Universidad Nacional Autónoma de México

PAULINA AMADOR-VALENZUELA

Instituto Nacional de Investigaciones Nucleares

DANEIL JOSÉ MARÍN-LÁMBARRI

Instituto de Física

Universidad Nacional Autónoma de México

INTERNATIONAL ADVISORY COMMITTEE

Daniel Bardayan University of Notre Dame, USA

Francesco Cappuzzello INFN-Laboratori Nazionali del Sud, Italia

Osvaldo Civitarese Universidad Nacional de La Plata, Argentina

Jerry Draayer Louisiana State University, USA

Alfredo Galindo-Uribarri Oak Ridge National Laboratory, USA

María José García Borge ISOLDE-CERN, Switzerland

Reiner Krücken TRIUMF, Canada

Jorge López University of Texas at El Paso, USA

Takashi Nakamura Tokyo Institute of Technology, Japan

Thomas Papenbrock University of Tennessee, USA

Jorge Piekarewicz Florida State University, USA

Stuart Pittel University of Delaware, USA

Elena Santopinto Università degli Studi di Genova, Italia

W. Michael Snow Indiana University, USA

Adam Szczepaniak Indiana University, USA

Piet Van Isacker GANIL, France

Michael Wiescher University of Notre Dame, USA

ORGANIZING COMMMITTEE

Luis Acosta IF-UNAM

Paulina Amador-Valenzuela ININ

Daniel José Marín-Lámbarri IF-UNAM

SPONSORS

Instituto de Ciencias Nucleares, UNAM

Instituto de Física, UNAM

Instituto Nacional de Investigaciones Nucleares

División de Física Nuclear de la SMF

PREFACE

As every beginning of the year, the 42nd edition of the Symposium on Nuclear Physics was celebrated at the Hacienda Cocoyoc, most precisely, from January 7th to 10th, 2019. The Symposium was early thought as a small meeting designed to bring together some of the leading nuclear scientists around the world. Its most distinctive feature is to provide a forum for specialists in different areas of nuclear physics: both theorists and experimentalists, students, postdocs, senior and junior scientists, in a relaxed and informal environment, providing them with a unique opportunity to exchange ideas and thus, maybe establish new scientific collaborations as well as to upgrade the already existing. After the first meeting in Oaxtepec in 1978, the Symposium was organized every year without interruption, arriving now to its 42nd edition.

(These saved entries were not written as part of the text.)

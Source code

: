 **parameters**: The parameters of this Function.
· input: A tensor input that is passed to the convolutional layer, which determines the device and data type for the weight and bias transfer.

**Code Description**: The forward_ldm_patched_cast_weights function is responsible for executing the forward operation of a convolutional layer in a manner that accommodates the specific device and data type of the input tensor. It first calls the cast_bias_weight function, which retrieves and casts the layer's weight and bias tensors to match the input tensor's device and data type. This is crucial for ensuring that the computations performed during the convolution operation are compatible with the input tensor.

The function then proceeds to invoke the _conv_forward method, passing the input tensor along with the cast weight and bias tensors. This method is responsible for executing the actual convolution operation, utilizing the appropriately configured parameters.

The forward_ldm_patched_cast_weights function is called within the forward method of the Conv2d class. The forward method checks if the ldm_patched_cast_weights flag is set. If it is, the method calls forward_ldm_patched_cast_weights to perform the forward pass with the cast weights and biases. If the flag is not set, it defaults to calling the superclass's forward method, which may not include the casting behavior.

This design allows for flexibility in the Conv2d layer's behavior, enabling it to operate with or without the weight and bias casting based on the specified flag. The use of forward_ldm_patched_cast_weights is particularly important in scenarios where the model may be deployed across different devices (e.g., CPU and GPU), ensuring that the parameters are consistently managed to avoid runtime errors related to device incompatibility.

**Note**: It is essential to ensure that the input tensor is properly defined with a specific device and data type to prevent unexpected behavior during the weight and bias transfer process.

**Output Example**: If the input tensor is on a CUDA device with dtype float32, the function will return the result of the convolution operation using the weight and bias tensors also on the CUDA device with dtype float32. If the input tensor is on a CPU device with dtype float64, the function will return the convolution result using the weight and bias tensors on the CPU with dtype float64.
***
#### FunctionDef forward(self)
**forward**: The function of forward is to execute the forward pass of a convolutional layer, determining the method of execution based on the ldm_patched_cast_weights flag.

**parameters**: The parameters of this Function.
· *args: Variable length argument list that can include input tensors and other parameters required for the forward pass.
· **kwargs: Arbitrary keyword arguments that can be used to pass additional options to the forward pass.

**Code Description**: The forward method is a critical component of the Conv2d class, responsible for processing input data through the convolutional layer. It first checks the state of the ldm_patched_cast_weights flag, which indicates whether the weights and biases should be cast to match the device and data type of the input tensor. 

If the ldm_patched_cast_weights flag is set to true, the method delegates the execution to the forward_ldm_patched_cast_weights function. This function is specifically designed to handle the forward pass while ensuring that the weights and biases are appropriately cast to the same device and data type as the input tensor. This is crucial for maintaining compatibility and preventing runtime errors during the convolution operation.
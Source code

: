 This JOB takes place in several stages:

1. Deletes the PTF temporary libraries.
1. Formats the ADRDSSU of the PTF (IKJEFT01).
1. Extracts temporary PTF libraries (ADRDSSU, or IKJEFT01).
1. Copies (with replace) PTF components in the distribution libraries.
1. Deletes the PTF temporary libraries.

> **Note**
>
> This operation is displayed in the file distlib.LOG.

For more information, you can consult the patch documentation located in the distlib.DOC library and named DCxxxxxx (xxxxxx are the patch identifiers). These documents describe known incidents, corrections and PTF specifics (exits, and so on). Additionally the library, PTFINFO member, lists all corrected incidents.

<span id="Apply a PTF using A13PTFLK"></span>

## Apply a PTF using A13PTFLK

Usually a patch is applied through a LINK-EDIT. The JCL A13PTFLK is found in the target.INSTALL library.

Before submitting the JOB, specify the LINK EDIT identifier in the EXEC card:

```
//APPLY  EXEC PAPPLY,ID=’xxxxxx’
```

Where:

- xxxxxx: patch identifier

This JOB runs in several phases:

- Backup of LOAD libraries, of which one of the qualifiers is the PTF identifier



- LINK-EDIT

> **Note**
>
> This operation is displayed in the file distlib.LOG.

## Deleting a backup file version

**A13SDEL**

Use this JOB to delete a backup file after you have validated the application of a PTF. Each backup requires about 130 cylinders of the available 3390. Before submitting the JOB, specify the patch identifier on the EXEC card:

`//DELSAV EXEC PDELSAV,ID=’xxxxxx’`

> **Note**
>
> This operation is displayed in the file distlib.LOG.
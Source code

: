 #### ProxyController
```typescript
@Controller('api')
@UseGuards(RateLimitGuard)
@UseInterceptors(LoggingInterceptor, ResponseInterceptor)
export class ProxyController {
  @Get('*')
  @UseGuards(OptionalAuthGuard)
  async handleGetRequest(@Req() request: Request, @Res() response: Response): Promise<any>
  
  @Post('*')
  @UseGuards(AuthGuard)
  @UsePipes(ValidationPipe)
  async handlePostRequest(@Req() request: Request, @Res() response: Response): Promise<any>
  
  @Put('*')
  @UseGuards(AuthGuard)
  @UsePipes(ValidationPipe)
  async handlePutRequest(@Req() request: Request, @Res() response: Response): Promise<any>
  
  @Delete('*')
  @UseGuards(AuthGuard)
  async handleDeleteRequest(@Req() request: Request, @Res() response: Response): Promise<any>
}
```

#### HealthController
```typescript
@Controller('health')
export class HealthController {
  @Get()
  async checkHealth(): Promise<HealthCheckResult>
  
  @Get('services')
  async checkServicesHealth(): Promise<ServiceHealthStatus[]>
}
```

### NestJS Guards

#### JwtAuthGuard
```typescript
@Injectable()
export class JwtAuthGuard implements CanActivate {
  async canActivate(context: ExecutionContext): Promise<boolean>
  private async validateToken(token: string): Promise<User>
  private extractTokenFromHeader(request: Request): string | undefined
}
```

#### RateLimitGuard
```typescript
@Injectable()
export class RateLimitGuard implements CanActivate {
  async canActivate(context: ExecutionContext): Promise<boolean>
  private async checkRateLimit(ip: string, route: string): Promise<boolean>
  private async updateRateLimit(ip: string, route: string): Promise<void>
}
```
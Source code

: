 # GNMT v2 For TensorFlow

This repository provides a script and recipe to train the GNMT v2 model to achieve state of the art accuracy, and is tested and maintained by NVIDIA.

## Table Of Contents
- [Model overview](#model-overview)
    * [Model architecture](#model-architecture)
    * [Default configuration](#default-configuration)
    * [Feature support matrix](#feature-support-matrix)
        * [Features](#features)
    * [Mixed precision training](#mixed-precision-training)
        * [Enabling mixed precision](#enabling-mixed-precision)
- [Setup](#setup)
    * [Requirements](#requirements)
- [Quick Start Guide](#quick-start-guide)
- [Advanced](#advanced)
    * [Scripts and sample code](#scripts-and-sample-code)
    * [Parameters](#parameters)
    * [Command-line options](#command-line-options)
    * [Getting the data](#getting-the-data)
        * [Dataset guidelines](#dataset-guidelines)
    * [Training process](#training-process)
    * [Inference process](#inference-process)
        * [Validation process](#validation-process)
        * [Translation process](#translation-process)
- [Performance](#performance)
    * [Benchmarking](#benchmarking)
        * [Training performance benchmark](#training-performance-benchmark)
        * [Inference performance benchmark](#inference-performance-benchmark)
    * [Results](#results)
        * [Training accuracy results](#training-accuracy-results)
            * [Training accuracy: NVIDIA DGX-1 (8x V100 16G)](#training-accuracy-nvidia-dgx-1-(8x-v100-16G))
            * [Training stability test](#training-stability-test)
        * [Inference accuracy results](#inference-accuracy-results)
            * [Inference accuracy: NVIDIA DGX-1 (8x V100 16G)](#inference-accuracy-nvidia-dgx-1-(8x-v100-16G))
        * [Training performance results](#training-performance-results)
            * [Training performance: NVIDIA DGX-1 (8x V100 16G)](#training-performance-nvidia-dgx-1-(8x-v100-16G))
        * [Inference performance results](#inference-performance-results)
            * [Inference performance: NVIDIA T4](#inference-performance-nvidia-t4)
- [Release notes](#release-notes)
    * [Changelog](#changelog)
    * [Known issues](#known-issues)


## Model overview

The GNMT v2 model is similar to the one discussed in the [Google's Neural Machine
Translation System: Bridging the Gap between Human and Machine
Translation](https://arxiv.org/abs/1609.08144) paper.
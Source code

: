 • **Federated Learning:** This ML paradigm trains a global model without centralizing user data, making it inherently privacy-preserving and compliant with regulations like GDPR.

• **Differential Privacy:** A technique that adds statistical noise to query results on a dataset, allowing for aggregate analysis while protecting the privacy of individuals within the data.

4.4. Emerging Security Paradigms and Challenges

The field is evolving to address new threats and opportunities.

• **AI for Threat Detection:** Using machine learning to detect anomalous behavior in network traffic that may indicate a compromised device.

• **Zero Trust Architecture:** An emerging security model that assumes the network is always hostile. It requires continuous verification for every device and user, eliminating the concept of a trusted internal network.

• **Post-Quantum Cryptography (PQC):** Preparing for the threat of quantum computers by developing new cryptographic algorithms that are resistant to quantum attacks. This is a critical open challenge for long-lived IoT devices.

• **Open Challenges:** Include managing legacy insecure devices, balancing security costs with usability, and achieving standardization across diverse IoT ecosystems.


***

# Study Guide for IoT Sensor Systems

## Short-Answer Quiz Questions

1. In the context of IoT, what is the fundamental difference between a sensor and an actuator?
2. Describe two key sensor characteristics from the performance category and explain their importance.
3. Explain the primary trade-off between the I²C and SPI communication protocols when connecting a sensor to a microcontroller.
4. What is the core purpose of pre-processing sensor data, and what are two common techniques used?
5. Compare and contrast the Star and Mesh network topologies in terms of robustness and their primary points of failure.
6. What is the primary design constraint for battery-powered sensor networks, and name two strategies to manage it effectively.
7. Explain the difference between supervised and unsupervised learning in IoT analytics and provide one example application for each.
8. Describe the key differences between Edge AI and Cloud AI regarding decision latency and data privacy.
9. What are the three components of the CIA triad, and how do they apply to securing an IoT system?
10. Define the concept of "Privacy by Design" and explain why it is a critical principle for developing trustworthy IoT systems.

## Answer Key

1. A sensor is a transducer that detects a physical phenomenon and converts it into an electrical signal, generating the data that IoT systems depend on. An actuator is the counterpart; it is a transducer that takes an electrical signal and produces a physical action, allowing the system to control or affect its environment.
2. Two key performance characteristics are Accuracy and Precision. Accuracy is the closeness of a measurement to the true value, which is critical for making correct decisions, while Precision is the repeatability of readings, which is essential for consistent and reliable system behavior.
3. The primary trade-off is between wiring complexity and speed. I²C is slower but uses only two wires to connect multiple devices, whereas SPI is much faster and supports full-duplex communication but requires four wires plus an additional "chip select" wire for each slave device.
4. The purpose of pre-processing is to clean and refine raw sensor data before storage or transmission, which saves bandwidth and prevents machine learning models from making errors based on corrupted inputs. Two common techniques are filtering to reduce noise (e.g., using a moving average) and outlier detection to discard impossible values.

The scientific program consisted of 36 invited talks and 15 posters on a wide variety of hot topics in contemporary nuclear physics, ranging from the traditional fields of nuclear structure and reactions to nuclear astrophysics, hadronic physics, relativistic heavy ions, nuclear instrumentation and applied nuclear physics.

At the meeting there were representatives of many large international collaborations to report on the most recent research progress and the most recent developments in laboratories like Notre Dame, Cyclotron Institute Texas A&M and NSCL/MSU (USA); LUNA-LNGS, LNS and LNL from INFN (Italy); the facilities of TRIUMF (Canada), TU-Dresden (Germany) and iThemba Labs (South Africa), as well as recent results obtained in local Mexican facilities like ININ and LEMA.

On the theoretical side, interesting new developments were presented in nuclear dynamics, nuclear structure, Equation of State, neutrino physics, beyond-the-Standard-Model physics, weakly bound nuclei, nuclear clusters, shell model, hadronic physics and QCD.

The high quality of the talks and posters, the expertise of the speakers and the broad spectrum of subjects covered in the meeting, shows that nuclear physics continues being a very active area at the frontier of scientific research which establishes bridges between many different disciplines, putting together theoretical and experimental researchers and having an extension to the instrumentation developments and applications. Is important to mention the large amount of young researchers and students that participated in this Mexican meeting, giving a nice spirit to the Symposium.

This special volume of Journal of Physics: Conference Series contains 23 contributions that were presented on this Symposium edition. We want to thank the support received from the Nuclear Physics Division of the Mexican Physics Society, the IF-UNAM and the ICN-UNAM.

Finally, we would like to thank all our colleagues for their enthusiastic participation in this 42nd edition of the meeting. In particular, we are grateful to the members of the International Advisory Committee for their invaluable suggestions and to the anonymous referees for their time and dedication in helping us to maintain the high standard of the contributions published in the proceedings of the Symposium.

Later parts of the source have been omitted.